Projected global cotton mill use in 2026/27 — the highest in six years, aligning with the 25-year average growth trajectory.
What's Driving the Recovery?
The demand revival is underpinned by several converging factors that are reshaping the competitive landscape for natural fibers:
🛢️ Higher Oil Prices
Crude oil strength has lifted polyester prices, improving cotton's price competitiveness against its primary synthetic rival.
👕 Resilient Consumer Demand
Global apparel spending has held up better than expected, supporting steady orders through the textile supply chain.
📦 Inventory Rebuilding
After a prolonged destocking cycle, mills and retailers are replenishing inventories, boosting near-term demand.
🌏 Asian Mill Expansion
Capacity additions in Bangladesh, Vietnam, and India are driving structural growth in cotton consumption.
Country-by-Country Gains
The recovery is geographically broad, with gains across all major consuming nations. China and India each add 500,000 bales of mill use, while Bangladesh, Pakistan, Vietnam, and Egypt contribute incremental growth.
| Country | 2026/27 Mill Use (M bales) | Change |
|---|---|---|
| China | 41.0 | +500,000 |
| India | 26.0 | +500,000 |
| Bangladesh | 8.0 | +200,000 |
| Pakistan | 10.4 | +100,000 |
| Vietnam | 7.8 | +100,000 |
| Egypt | 1.3 | +100,000 |
Synthetic Fiber Prices Shift the Balance
The ICAC notes that rising prices for synthetic fibers "may improve cotton's competitiveness," a dynamic that is especially relevant in 2026. With polyester derived from oil, the sustained elevation in crude prices has eroded the cost advantage synthetics have enjoyed in recent years. Cotton Incorporated's analysis confirms that speculators had been pricing in higher cotton demand due to higher polyester prices, contributing to the rally in ICE futures.

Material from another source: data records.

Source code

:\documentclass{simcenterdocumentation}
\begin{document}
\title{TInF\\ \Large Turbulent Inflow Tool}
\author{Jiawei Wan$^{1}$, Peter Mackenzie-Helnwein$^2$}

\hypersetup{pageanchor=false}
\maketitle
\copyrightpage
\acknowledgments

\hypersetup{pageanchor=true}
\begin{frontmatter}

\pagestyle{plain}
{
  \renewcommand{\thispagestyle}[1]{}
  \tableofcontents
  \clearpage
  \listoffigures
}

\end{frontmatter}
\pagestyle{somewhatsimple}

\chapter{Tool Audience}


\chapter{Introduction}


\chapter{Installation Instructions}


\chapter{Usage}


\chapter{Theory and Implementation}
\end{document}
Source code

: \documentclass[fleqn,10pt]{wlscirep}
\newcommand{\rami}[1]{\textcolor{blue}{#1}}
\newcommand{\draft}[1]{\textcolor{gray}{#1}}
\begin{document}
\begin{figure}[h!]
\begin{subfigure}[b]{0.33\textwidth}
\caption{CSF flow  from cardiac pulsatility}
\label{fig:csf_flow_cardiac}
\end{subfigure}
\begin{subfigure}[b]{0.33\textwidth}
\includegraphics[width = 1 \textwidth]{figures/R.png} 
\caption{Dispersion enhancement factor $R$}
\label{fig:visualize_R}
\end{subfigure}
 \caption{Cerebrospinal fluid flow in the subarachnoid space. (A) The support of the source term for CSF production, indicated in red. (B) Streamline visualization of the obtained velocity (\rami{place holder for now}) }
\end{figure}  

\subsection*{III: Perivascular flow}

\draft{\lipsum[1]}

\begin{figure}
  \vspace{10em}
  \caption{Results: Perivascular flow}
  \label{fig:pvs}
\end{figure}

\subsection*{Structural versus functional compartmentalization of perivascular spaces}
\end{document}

Cautious Optimism from Analysts
While the USDA projects a robust recovery, ICAC's tonnage-based framework offers a more tempered view, forecasting 2026/27 consumption "close to current season levels" and trade slipping 2.7%. "Tariffs, regulatory headwinds, and macro uncertainty keep a lid on consumption growth," ICAC cautions. Together, the two outlooks paint a picture of a genuine but uneven recovery — one that may lift cotton demand to multi-year highs without reaching boom conditions.